Persistency has three moving parts. Understanding what each one does makes the rest of the page much easier to follow.

1. Events

Logs are grouped by EventID. Two events with the same ID share a template but have their own variable values. Persistency stores one independent state object per event ID, so an EventStabilityTracker for EventID=4733 does not interfere with one for EventID=4624.

2. Backends (`EventDataStructure`)

A backend is the thing that actually stores the per-event state. Persistency owns the dict {event_id: backend}; the backend itself decides how data is kept.

Two families ship today:

DataFrame backends (EventDataFrame, ChunkedEventDataFrame) keeps the raw rows. Very storage heavy and not recommended for production-ready detectors.
Tracker backends (EventStabilityTracker) keep only derived features (e.g. "this variable has been constant for the last 10k events") that are relevant for the detector. Use these when you only need a summary or a subset of the log's information, not the raw history — they cost a fraction of the memory.

All backends implement the same four-method contract: add_data, get_data, dump, load. That contract is what EventPersistency and PersistencySaver rely on — anything you add later only has to follow it.

3. Saver lifecycle (`PersistencySaver`)

EventPersistency itself is in-memory. To survive a process restart, the state has to be written somewhere. PersistencySaver wraps an EventPersistency and:

writes to disk (or any fsspec URI) on two triggers — a wall-clock interval and an event-count threshold;
optionally auto_loads previously saved state during construction;
exposes start() / stop() so the background timer can be torn down cleanly. stop() is idempotent and is called automatically when a Component is used as a context manager.

In practice a detector never instantiates PersistencySaver directly: it sets a persist: block in its config and CoreDetector wires the saver up via init_persistency.

Quick start

from detectmatelibrary.utils import persistency

ep = persistency.EventPersistency(
    event_data_class=persistency.EventStabilityTracker,
)

ep.ingest_event(
    event_id="4624",
    event_template="An account was successfully logged on.",
    named_variables={"AccountName": "alice", "LogonType": "3"},
)

tracker = ep.get_event_data("4624")  # or ep["4624"]

That snippet covers the whole in-memory API: pick a backend class, ingest events, query state.

API reference

`EventPersistency`

Parameter	Description
`event_data_class`	An `EventDataStructure` subclass; one instance is created per event ID.
`variable_blacklist`	Variable names to skip when ingesting. Defaults to `["Content"]`.
`event_data_kwargs`	Extra kwargs forwarded to each backend instance.

Common methods:

ep.ingest_event(event_id, event_template, variables=..., named_variables=...)

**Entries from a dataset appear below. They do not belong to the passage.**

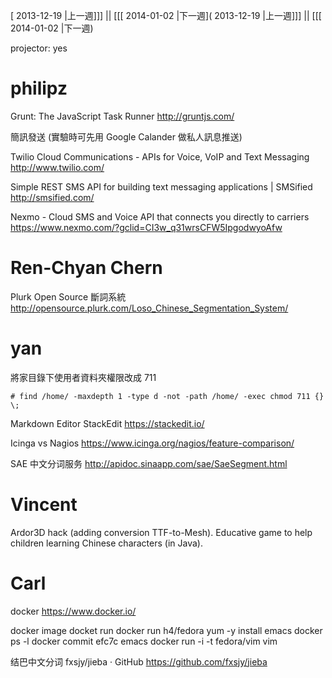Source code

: [ 2013-12-19 |上一週]]] || [[[ 2014-01-02 |下一週]( 2013-12-19 |上一週]]] || [[[ 2014-01-02 |下一週)



projector: yes

# philipz


Grunt: The JavaScript Task Runner
<http://gruntjs.com/>  

簡訊發送 (實驗時可先用 Google Calander 做私人訊息推送)

Twilio Cloud Communications - APIs for Voice, VoIP and Text Messaging
<http://www.twilio.com/>  

Simple REST SMS API for building text messaging applications | SMSified
<http://smsified.com/>  

Nexmo - Cloud SMS and Voice API that connects you directly to carriers
<https://www.nexmo.com/?gclid=CI3w_q31wrsCFW5IpgodwyoAfw>  


# Ren-Chyan Chern


Plurk Open Source 斷詞系統
<http://opensource.plurk.com/Loso_Chinese_Segmentation_System/>  

# yan


將家目錄下使用者資料夾權限改成 711


    # find /home/ -maxdepth 1 -type d -not -path /home/ -exec chmod 711 {} \;


Markdown Editor
StackEdit
<https://stackedit.io/>  

Icinga vs Nagios
<https://www.icinga.org/nagios/feature-comparison/>  

SAE 中文分词服务
<http://apidoc.sinaapp.com/sae/SaeSegment.html>  

# Vincent


Ardor3D hack (adding conversion TTF-to-Mesh).
Educative game to help children learning Chinese characters (in Java).

# Carl

docker 
<https://www.docker.io/>  

docker image
docket run <imagename> <command>
docker run h4/fedora yum -y install emacs
docker ps -l
docker commit efc7c emacs
docker run -i -t fedora/vim vim

结巴中文分词
fxsjy/jieba · GitHub
<https://github.com/fxsjy/jieba>  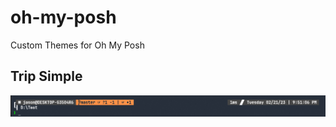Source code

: # oh-my-posh

Custom Themes for Oh My Posh

## Trip Simple

![Preview](https://github.com/CommanderTrip/oh-my-posh/blob/main/assets/trip-simple.png)
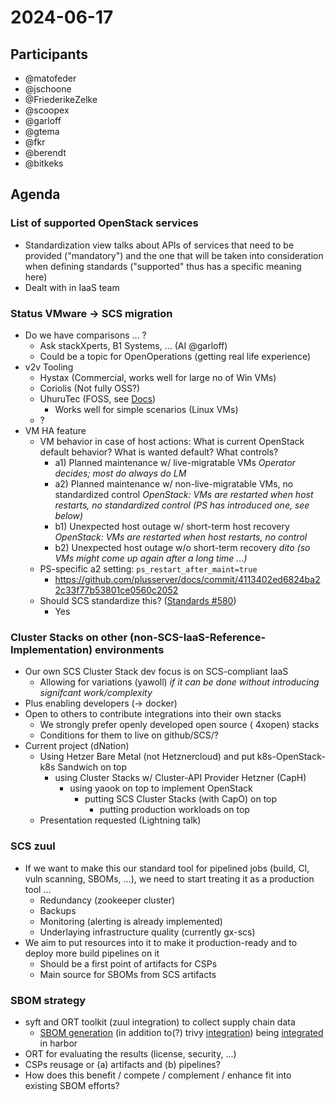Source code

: # 2024-06-17

## Participants
- @matofeder
- @jschoone
- @FriederikeZelke
- @scoopex
- @garloff
- @gtema
- @fkr
- @berendt
- @bitkeks


## Agenda
### List of supported OpenStack services
* Standardization view talks about APIs of services that need to be provided ("mandatory") and the one that will be taken into consideration when defining standards ("supported" thus has a specific meaning here)
* Dealt with in IaaS team

### Status VMware -> SCS migration
* Do we have comparisons ... ?
    * Ask stackXperts, B1 Systems, ... (AI @garloff)
    * Could be a topic for OpenOperations (getting real life experience)
* v2v Tooling
    * Hystax (Commercial, works well for large no of Win VMs)
    * Coriolis (Not fully OSS?)
    * UhuruTec (FOSS, see [Docs](https://osism.tech/docs/guides/user-guide/migration-vmware-esix))
        * Works well for simple scenarios (Linux VMs)
    * ?
* VM HA feature
    * VM behavior in case of host actions:
      What is current OpenStack default behavior?
      What is wanted default? What controls?
        * a1) Planned maintenance w/ live-migratable VMs
            *Operator decides; most do always do LM*
        * a2) Planned maintenance w/ non-live-migratable VMs, no standardized control
            *OpenStack: VMs are restarted when host restarts, no standardized control (PS has introduced one, see below)*
        * b1) Unexpected host outage w/ short-term host recovery
            *OpenStack: VMs are restarted when host restarts, no control*
        * b2) Unexpected host outage w/o short-term recovery
            *dito (so VMs might come up again after a long time ...)*
    * PS-specific a2 setting: `ps_restart_after_maint=true`
        * https://github.com/plusserver/docs/commit/4113402ed6824ba22c33f77b53801ce0560c2052
    * Should SCS standardize this? ([Standards #580](https://github.com/SovereignCloudStack/standards/issues/580))
        * Yes

### Cluster Stacks on other (non-SCS-IaaS-Reference-Implementation) environments
* Our own SCS Cluster Stack dev focus is on SCS-compliant IaaS
    * Allowing for variations (yawoll) *if it can be done without introducing signifcant work/complexity*
* Plus enabling developers (-> docker)
* Open to others to contribute integrations into their own stacks
    * We strongly prefer openly developed open source ( 4xopen) stacks
    * Conditions for them to live on github/SCS/?
* Current project (dNation)
    * Using Hetzer Bare Metal (not Hetznercloud) and put k8s-OpenStack-k8s Sandwich on top
        * using Cluster Stacks w/ Cluster-API Provider Hetzner (CapH)
            * using yaook on top to implement OpenStack
                * putting SCS Cluster Stacks (with CapO) on top
                    * putting production workloads on top
    * Presentation requested (Lightning talk)

### SCS zuul
* If we want to make this our standard tool for pipelined jobs (build, CI, vuln scanning, SBOMs, ...), we need to start treating it as a production tool ...
    * Redundancy (zookeeper cluster)
    * Backups
    * Monitoring (alerting is already implemented)
    * Underlaying infrastructure quality (currently gx-scs)
* We aim to put resources into it to make it production-ready and to deploy more build pipelines on it
    * Should be a first point of artifacts for CSPs
    * Main source for SBOMs from SCS artifacts

### SBOM strategy
* syft and ORT toolkit (zuul integration) to collect supply chain data
    * [SBOM generation](https://goharbor.io/docs/edge/administration/sbom-integration/) (in addition to(?) trivy [integration](https://github.com/goharbor/harbor/issues/19458)) being [integrated](https://github.com/goharbor/harbor/issues/19130) in harbor
* ORT for evaluating the results (license, security, ...)
* CSPs reusage or (a) artifacts and (b) pipelines?
* How does this benefit / compete / complement / enhance fit into existing SBOM efforts?
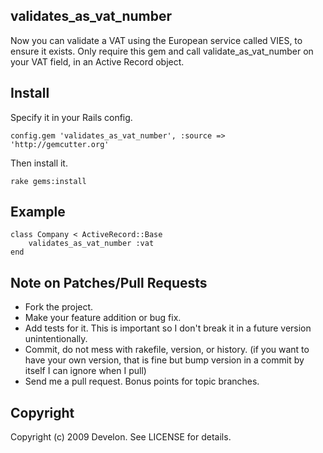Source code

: ## validates_as_vat_number

Now you can validate a VAT using the European service called VIES, to ensure it exists. Only require this gem and call validate_as_vat_number on your VAT field, in an Active Record object.

## Install 

Specify it in your Rails config.

`config.gem 'validates_as_vat_number', :source => 'http://gemcutter.org'`

Then install it.

`rake gems:install`

## Example


    class Company < ActiveRecord::Base
    	validates_as_vat_number :vat
    end

## Note on Patches/Pull Requests
 
* Fork the project.
* Make your feature addition or bug fix.
* Add tests for it. This is important so I don't break it in a
  future version unintentionally.
* Commit, do not mess with rakefile, version, or history.
  (if you want to have your own version, that is fine but bump version in a commit by itself I can ignore when I pull)
* Send me a pull request. Bonus points for topic branches.

## Copyright

Copyright (c) 2009 Develon. See LICENSE for details.
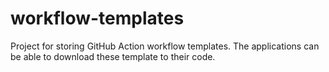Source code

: # workflow-templates

Project for storing GitHub Action workflow templates. The applications can be able to download these template to their code.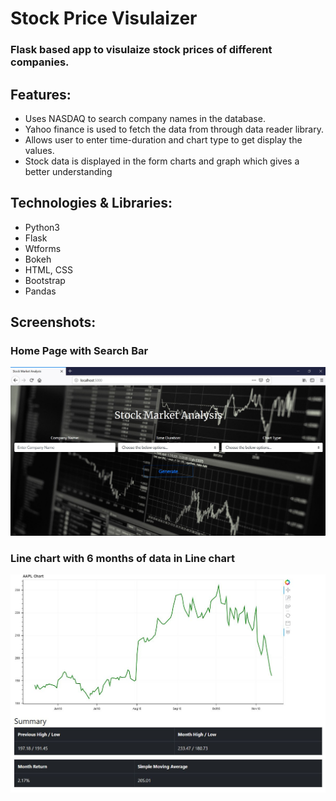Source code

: # Stock Price Visulaizer
### Flask based app to visulaize stock prices of different companies.

## Features:
* Uses NASDAQ to search company names in the database.
* Yahoo finance is used to fetch the data from through data reader library.
* Allows user to enter time-duration and chart type to get display the values.
* Stock data is displayed in the form charts and graph which gives a better understanding

## Technologies & Libraries:
* Python3
* Flask
* Wtforms
* Bokeh
* HTML, CSS
* Bootstrap
* Pandas

## Screenshots:

### Home Page with Search Bar
![alt text](screenshots/search.JPG "Home Page Styled with Bootstrap")

### Line chart with 6 months of data in Line chart
![alt text](screenshots/outputCapture.JPG "Graph")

ep.get_event_data(event_id)        # backend for a single event
ep.get_events_data()               # dict[event_id -> backend]
ep.get_event_template(event_id)
ep.get_event_templates()
ep.get_events_seen()               # all event IDs ever ingested
ep[event_id]                       # alias for get_event_data

Available backends

Class	Use when
`persistency.EventDataFrame`	You need history and a Pandas DataFrame is the natural shape.
`persistency.ChunkedEventDataFrame`	High-volume / streaming workloads — Polars-backed with row-retention and automatic compaction.
`persistency.EventStabilityTracker`	You only care about how variables behave over time (`STATIC` / `STABLE` / `UNSTABLE` / `RANDOM`). Cheapest memory footprint.

All three are re-exported from the top of the package — persistency.X is the canonical import; the deeply nested submodules are an implementation detail.

Persisting to disk

saver = persistency.PersistencySaver(
    ep,
    persistency.PersistencySaverConfig(
        path="./state/my-detector",
        save_interval_seconds=300,
        events_until_save=10_000,     # save after this many ingests, too
        auto_load=False,
        storage_options={},           # forwarded to fsspec
    ),
)
saver.start()
# ... detector runs ...
saver.stop()    # final flush, stops the background timer

PersistencySaver.save() is thread-safe, and stop() is idempotent. The two save triggers (save_interval_seconds and events_until_save) are independent — whichever fires first wins.

Restoring state

saver = persistency.PersistencySaver(
    ep,
    persistency.PersistencySaverConfig(path="./state/my-detector", auto_load=True),
)
# ep is now pre-populated from disk

If auto_load=True and no saved state exists, the constructor raises persistency.PersistencyLoadError immediately — fail-fast rather than silently starting empty.

Exporting and importing state on demand

For one-shot transfers — e.g. moving trained state to a new environment, or taking a manual snapshot — use the standalone functions directly:

from detectmatelibrary.utils import persistency

# Export to a file URI
persistency.save(ep, "./snapshots/trained-state")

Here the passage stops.